Whole house is covered, guest network set up, all devices acquainted with the new wifi. Couldn't be happier :smile:
 

figbat

Slippery scientist
Where I am now was built in 2004 and, during the build was equipped with ethernet cables from every room into a central patch panel. Some builders obviously had an eye on the future.

I did exactly this when the house we bought 10 years ago was totally gutted and renovated. Ethernet and coax TV cabling to every room, gathering in a cupboard downstairs. I can connect any room to any other with Ethernet and coax cabling.
 

MrGrumpy

Huge Member
Location
Fly Fifer
Deco M5 units here , now have 5 , spread over three floors . The WiFi is decent , have guest WiFi ,enabled , have my normal WiFi we use as family and now recently setup IoT WiFi on 2.4 GHz for my smart switches . All working well, very configurable .
 
Ooh you people might be able to help me.

Apparently my electric car charger has lost the wifi a few times over the last month or so - when it does it switches to just charge the car until full.
It's better that than not charging - but it does mean sometimes it'll use up electric after the cheap rate hours expire.
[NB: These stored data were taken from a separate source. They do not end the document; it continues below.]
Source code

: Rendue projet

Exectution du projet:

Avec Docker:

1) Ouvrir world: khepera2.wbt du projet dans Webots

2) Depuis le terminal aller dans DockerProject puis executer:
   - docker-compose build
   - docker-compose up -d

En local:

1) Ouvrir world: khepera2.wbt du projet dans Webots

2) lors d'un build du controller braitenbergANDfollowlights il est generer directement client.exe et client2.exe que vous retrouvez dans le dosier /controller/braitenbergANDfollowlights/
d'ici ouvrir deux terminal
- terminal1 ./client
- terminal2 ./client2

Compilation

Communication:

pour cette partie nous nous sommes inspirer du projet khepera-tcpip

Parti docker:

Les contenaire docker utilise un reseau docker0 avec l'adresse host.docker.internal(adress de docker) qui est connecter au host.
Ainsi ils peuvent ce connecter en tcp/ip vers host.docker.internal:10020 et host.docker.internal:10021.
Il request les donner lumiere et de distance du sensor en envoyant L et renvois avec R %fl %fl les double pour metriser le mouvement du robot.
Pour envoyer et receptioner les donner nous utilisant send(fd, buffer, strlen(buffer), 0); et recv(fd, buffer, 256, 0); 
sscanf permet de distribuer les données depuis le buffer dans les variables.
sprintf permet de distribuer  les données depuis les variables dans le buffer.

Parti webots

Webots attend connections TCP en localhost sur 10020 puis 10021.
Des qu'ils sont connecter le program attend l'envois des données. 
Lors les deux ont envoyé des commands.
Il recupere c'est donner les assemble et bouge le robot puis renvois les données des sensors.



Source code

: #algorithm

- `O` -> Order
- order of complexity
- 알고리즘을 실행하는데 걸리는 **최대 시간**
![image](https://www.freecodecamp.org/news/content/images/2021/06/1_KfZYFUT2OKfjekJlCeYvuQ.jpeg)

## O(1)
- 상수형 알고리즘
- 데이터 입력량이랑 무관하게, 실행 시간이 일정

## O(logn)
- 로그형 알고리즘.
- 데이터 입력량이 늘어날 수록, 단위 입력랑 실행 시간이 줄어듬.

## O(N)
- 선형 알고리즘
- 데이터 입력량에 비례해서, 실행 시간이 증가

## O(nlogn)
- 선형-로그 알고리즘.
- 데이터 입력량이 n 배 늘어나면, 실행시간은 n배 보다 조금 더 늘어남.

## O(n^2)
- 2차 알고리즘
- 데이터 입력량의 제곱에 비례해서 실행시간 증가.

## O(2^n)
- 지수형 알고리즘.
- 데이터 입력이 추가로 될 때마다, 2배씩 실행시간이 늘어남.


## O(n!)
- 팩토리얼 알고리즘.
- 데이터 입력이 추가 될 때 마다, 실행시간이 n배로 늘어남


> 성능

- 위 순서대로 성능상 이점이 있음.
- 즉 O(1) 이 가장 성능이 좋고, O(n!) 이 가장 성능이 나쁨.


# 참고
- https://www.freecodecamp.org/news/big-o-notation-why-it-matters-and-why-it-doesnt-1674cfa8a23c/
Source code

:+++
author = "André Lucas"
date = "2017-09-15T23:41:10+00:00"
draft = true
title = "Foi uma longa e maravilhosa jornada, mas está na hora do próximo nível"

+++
My router is only about 4 meters or so away from the charger - in an upstairs room but for some reason the signal isn't great.

Is there a cheap way to get a booster plug in the garage - there it would be about 1m from the charger.

I'm not sure it's worth paying three figures for a booster pack - that's a lot of electric.
 
Where I am now was built in 2004 and, during the build was equipped with ethernet cables from every room into a central patch panel. Some builders obviously had an eye on the future.

19 years on cat 6 is now cat 8. 1gb/s to 40gb/s. I doubt it matters in domestic use though, but future proofing doesn't always last that long in modern technology.
 
19 years on cat 6 is now cat 8. 1gb/s to 40gb/s. I doubt it matters in domestic use though, but future proofing doesn't always last that long in modern technology.
With cables already in place it makes it easier to pull through new ones if required. A lot of domestic kit still only uses 100MHz ports very few uses anything above 1GHz. 4 years ago I replaced some Cat 6 with fibre in two of the most important stretches of the network and upgraded switches to match.